1st edition — by Patrick McNeil — Jan. 22, 2008
The Site Type
This section on government sites is way long over due. Many people have requested it, and a few have sent in samples. The hold up, not surprisingly, has been the lack of decent samples with which to feature the site type. And yet, ever so slowly I accumulated the sites you see here. This is one of those sections that doesn't necessarily present earth shattering design samples, but one that should help to inspire and motivate a difficult part of the internet. I am certain the budgets for government sites are small, I am also certain that the tasks often fall onto the shoulders of those who aren't trained in such areas. I don't want to bash these people at all, I think it is a tough role to fill. Even if you were a brilliant web designer, it seems you would be fighting a bureaucracy the whole way. This brings back my days at a university where it seemed you had to convince people you were right, and eventually it just wears down your will.
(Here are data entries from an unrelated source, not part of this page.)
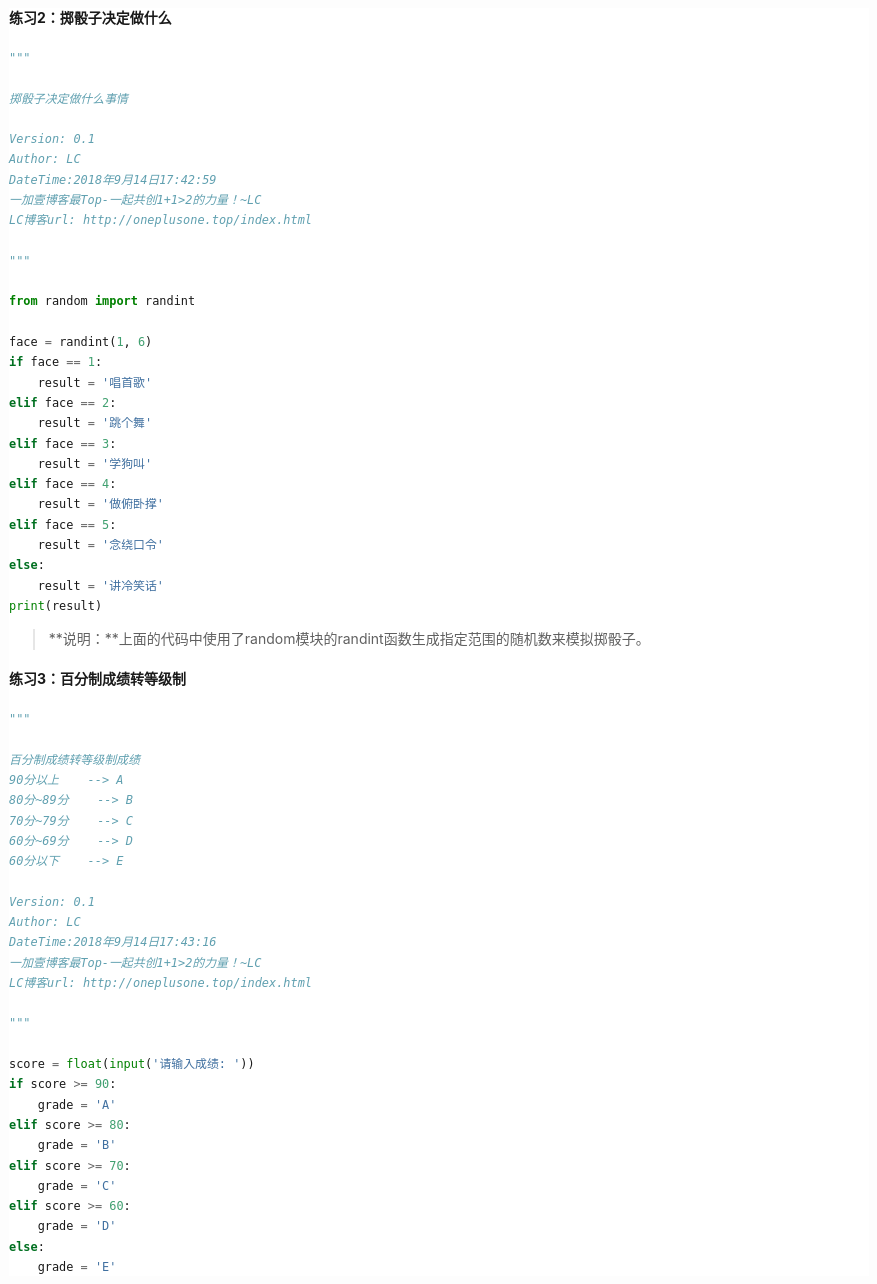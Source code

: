 #### 练习2：掷骰子决定做什么

```Python
"""

掷骰子决定做什么事情

Version: 0.1
Author: LC
DateTime:2018年9月14日17:42:59
一加壹博客最Top-一起共创1+1>2的力量！~LC
LC博客url: http://oneplusone.top/index.html

"""

from random import randint

face = randint(1, 6)
if face == 1:
	result = '唱首歌'
elif face == 2:
	result = '跳个舞'
elif face == 3:
	result = '学狗叫'
elif face == 4:
	result = '做俯卧撑'
elif face == 5:
	result = '念绕口令'
else:
	result = '讲冷笑话'
print(result)
```
> **说明：**上面的代码中使用了random模块的randint函数生成指定范围的随机数来模拟掷骰子。

#### 练习3：百分制成绩转等级制

```Python
"""

百分制成绩转等级制成绩
90分以上    --> A
80分~89分    --> B
70分~79分	   --> C
60分~69分    --> D
60分以下    --> E

Version: 0.1
Author: LC
DateTime:2018年9月14日17:43:16
一加壹博客最Top-一起共创1+1>2的力量！~LC
LC博客url: http://oneplusone.top/index.html

"""

score = float(input('请输入成绩: '))
if score >= 90:
	grade = 'A'
elif score >= 80:
	grade = 'B'
elif score >= 70:
	grade = 'C'
elif score >= 60:
	grade = 'D'
else:
	grade = 'E'
```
If ever there was a site type that should follow the norms it would be the government site. Considering it must be able to reach every last citizen it only stands to reason that they should be stable, easy to use, and devoid of any gimmicks that inhibit easy usage. While I am still not interested in code here, the look and feel does play into usability. A prime example is the Mission Regional Chamber of Commerce. This sites nice clean layout presents plenty of useful, and up to date information ont he home page. Navigation is rather direct, and the imagery on the site helps set the mood. I tend not to give negative feedback, but in this case I can't help myself. It seems the light color text is a problem. I think that people with even minimal vision problems would have trouble reading it. Other then that, this is a very well organized and easy to use site.
Another example I am rather fond of is the City of Lynchburg Virginia site. This sites minimal home page is kind of nice. There is one column of new content, the primary navigation across the top, and best of all, the 4 key action items for the site in large buttons with icons. I love it when sites like this present a minimal front that enables you to quickly dive into the section you need. I am sure we are all familiar with the alternative, take a look at the city site for my home town St. Louis. It has so many links they stopped styling them as links! Everything is a link, loads and loads of them. This site makes my brain hurt every time I have to resort to using it. This site is so stinking confusing, how in the world does the side nav relate to the home page linkfest? Sure makes the Lynchburg city site look a bit more beautiful if you ask me.